The human EGF (HER) family of receptors has been pursued as therapeutic targets in breast cancer and other malignancies. Trastuzumab and lapatinib are standard treatments for HER2-amplified breast cancer, but a significant number of patients do not respond or develop resistance to these drugs. Here we evaluate the in vitro activity of dacomitinib (PF-00299804), an irreversible small molecule pan-HER inhibitor, in a large panel of human breast cancer cell lines with variable expression of the HER family receptors and ligands, and with variable sensitivity to trastuzumab and lapatinib. Forty-seven human breast cancer and immortalized breast epithelial lines representing the known molecular subgroups of breast cancer were treated with dacomitinib to determine IC(50) values.
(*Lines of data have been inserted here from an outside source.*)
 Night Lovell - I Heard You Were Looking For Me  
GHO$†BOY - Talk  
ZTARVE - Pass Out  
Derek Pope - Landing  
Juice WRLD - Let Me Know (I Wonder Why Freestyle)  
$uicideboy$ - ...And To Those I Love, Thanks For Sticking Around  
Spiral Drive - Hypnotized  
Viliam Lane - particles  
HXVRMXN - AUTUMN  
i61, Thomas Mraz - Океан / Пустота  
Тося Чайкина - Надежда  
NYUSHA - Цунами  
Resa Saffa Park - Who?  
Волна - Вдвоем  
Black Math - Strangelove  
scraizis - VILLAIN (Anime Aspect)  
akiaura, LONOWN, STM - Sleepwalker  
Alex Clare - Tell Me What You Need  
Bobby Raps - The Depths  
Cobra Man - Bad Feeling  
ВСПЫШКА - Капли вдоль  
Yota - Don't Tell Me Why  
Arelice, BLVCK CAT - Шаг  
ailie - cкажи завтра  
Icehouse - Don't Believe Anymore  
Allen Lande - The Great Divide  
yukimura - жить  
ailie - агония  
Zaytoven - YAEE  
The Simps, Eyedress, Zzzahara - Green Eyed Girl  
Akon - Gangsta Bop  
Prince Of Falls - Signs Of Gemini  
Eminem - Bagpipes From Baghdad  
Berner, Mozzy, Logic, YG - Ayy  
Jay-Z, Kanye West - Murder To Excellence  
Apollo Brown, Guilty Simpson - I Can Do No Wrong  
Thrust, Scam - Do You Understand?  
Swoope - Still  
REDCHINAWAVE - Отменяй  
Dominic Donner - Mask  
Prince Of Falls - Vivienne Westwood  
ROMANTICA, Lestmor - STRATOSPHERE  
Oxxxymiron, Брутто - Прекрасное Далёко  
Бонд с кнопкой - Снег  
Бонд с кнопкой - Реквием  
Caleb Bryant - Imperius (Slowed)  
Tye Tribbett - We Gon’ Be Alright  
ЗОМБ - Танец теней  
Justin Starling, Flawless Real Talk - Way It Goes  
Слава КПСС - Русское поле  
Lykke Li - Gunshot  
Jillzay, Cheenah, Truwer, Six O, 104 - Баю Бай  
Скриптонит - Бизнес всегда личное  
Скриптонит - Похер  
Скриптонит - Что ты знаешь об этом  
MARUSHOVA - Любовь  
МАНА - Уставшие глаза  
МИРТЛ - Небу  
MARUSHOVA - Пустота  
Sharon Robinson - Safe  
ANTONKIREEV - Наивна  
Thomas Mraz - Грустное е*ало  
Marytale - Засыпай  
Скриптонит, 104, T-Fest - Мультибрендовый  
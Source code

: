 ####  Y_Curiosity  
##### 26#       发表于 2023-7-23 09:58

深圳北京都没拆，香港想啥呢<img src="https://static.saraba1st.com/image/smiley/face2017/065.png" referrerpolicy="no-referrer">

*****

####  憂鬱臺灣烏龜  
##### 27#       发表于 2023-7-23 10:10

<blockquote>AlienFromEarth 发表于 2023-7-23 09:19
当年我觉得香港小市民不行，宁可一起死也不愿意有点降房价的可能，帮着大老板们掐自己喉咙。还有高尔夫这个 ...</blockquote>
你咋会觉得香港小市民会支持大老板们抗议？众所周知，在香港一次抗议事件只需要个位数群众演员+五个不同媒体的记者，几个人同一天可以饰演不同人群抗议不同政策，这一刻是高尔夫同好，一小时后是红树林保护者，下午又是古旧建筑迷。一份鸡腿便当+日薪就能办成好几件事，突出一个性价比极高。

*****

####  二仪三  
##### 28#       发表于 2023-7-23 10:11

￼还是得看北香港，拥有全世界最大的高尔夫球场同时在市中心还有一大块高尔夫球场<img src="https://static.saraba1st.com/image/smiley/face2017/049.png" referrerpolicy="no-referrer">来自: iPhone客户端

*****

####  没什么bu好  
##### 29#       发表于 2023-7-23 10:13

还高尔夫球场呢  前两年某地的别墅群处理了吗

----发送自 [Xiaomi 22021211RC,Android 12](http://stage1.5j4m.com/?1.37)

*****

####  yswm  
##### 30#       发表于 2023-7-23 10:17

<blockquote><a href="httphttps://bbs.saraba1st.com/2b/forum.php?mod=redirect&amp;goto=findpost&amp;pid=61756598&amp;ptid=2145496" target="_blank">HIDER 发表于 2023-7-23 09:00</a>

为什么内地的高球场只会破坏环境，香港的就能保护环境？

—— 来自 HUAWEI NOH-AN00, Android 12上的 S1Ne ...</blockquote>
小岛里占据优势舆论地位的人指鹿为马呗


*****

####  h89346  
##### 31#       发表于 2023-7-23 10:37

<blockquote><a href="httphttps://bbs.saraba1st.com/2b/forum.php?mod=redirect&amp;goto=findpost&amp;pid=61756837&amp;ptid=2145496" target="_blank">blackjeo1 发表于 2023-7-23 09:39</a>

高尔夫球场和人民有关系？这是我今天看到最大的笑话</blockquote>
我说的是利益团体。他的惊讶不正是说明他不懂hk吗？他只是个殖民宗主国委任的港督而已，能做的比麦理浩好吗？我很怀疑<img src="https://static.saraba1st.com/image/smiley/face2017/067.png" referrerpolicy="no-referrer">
HER2-amplified lines were far more likely to respond to dacomitinib than nonamplified lines (RR, 3.39; P < 0.0001). Furthermore, HER2 mRNA and protein expression were quantitatively associated with response. Dacomitinib reduced the phosphorylation of HER2, EGFR, HER4, AKT, and ERK in the majority of sensitive lines. Dacomitinib exerted its antiproliferative effect through a combined G(0)-G(1) arrest and an induction of apoptosis. Dacomitinib inhibited growth in several HER2-amplified lines with de novo and acquired resistance to trastuzumab. Dacomitinib maintained a high activity in lines with acquired resistance to lapatinib. This study identifies HER2-amplified breast cancer lines as most sensitive to the antiproliferative effect of dacomitinib and provides a strong rationale for its clinical testing in HER2-amplified breast cancers resistant to trastuzumab and lapatinib.